Says an anonymous suitor,
I have a severe crush on a girl I work with. We've gone out a few times, but I'm pretty positive she has no clue how I feel. I want to express my feelings, but I'm concerned she won't feel the same way and if she does, might be leery of hooking up because we work together. What do I do?
You might think Dupre would advise caution, given that workplace romances can be touchy. You'd be wrong:
[Y]ou should try something creative to let her know how you feel. Since you're friendly and have gone out before, you're probably aware of some of her favorites: flowers, lunch spots, snacks, etc. I think you should send her things spread out over the course of a week. Sort of like a secret admirer. Start on Monday by leaving her an arrangement of her favorite flowers. In the card, write something like. "You know me and I know you, but I'd like to get to know you more." Let her be curious for a day, then on Wednesday, leave her a little something from her favorite lunch spot or a coffee place she goes to for a midday pick-me-up. With this one, get a little more personal in the card, and also give her some clues as to who you are. Finally, on Friday, leave a simple Post-It on her computer when she's not looking that says something like, "Have I driven you crazy enough? Let's meet so you finally know who I am (unless you've already figured it out!)" Tell her you'll be waiting on a certain day and time at a certain place with a single red rose. (I know this sounds cheesy, but I'm telling you, women go crazy for this stuff!)
If by "crazy" she means "scared that I'm being stalked at work," then she's right on. I find it hard to believe that many women would appreciate these coded messages at the office, especially given their vaguely creepy tone ("you know me and I know you"). Then there's the fact that the lady and her suitor have already gone out — isn't it possible that she's just not that into him? Leaving aside their previous history and possible sexual harassment concerns, though, is a grand gesture like this ever a good idea?

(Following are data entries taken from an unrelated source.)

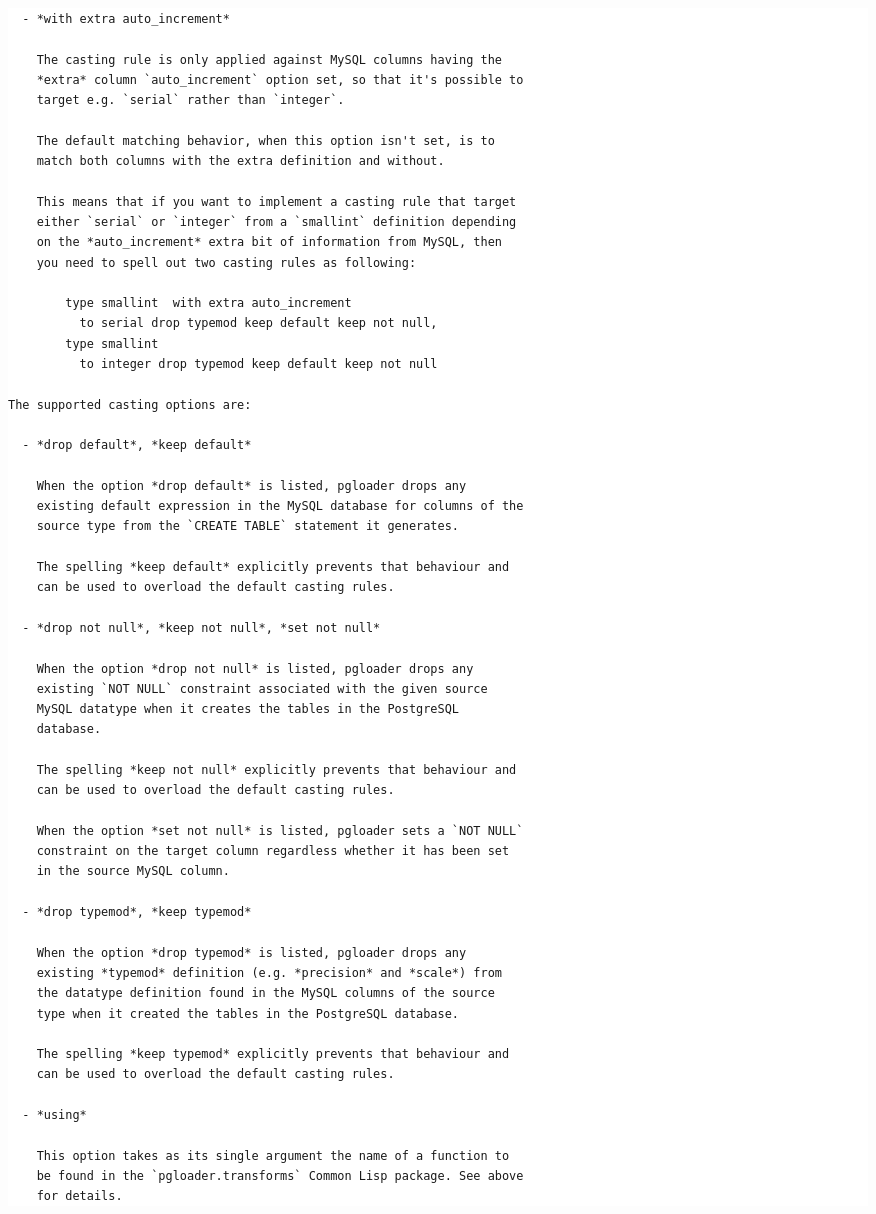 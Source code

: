       - *with extra auto_increment*

        The casting rule is only applied against MySQL columns having the
        *extra* column `auto_increment` option set, so that it's possible to
        target e.g. `serial` rather than `integer`.

        The default matching behavior, when this option isn't set, is to
        match both columns with the extra definition and without.

        This means that if you want to implement a casting rule that target
        either `serial` or `integer` from a `smallint` definition depending
        on the *auto_increment* extra bit of information from MySQL, then
        you need to spell out two casting rules as following:

            type smallint  with extra auto_increment
              to serial drop typemod keep default keep not null,
            type smallint
              to integer drop typemod keep default keep not null

	The supported casting options are:

	  - *drop default*, *keep default*

        When the option *drop default* is listed, pgloader drops any
        existing default expression in the MySQL database for columns of the
        source type from the `CREATE TABLE` statement it generates.

	    The spelling *keep default* explicitly prevents that behaviour and
	    can be used to overload the default casting rules.

	  - *drop not null*, *keep not null*, *set not null*

        When the option *drop not null* is listed, pgloader drops any
        existing `NOT NULL` constraint associated with the given source
        MySQL datatype when it creates the tables in the PostgreSQL
        database.

	    The spelling *keep not null* explicitly prevents that behaviour and
	    can be used to overload the default casting rules.

        When the option *set not null* is listed, pgloader sets a `NOT NULL`
        constraint on the target column regardless whether it has been set
        in the source MySQL column.

      - *drop typemod*, *keep typemod*

	    When the option *drop typemod* is listed, pgloader drops any
	    existing *typemod* definition (e.g. *precision* and *scale*) from
	    the datatype definition found in the MySQL columns of the source
	    type when it created the tables in the PostgreSQL database.

	    The spelling *keep typemod* explicitly prevents that behaviour and
	    can be used to overload the default casting rules.

	  - *using*

	    This option takes as its single argument the name of a function to
	    be found in the `pgloader.transforms` Common Lisp package. See above
	    for details.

Sure, there are people who appreciate a well-thought-out Valentine, a birthday surprise, an elaborate proposal. But at least these are generally things that happen when you're already in a relationship. There's something about the overly complicated first-date (or in this case possibly second or third-date) ask that feels sort of pressuring — how can you say no, those flowers seem to demand, when I did all this work? And even if the suitor is a total sweetheart and never intended any pressure, all that extra planning makes a potential rejection way more awkward for everyone — plus he's out whatever money he spent at the florist. If you really must ask out your coworker, what's wrong with a basic, "wanna go out sometime?" It's simple, it's direct, and if she says no, at least no flowers had to die.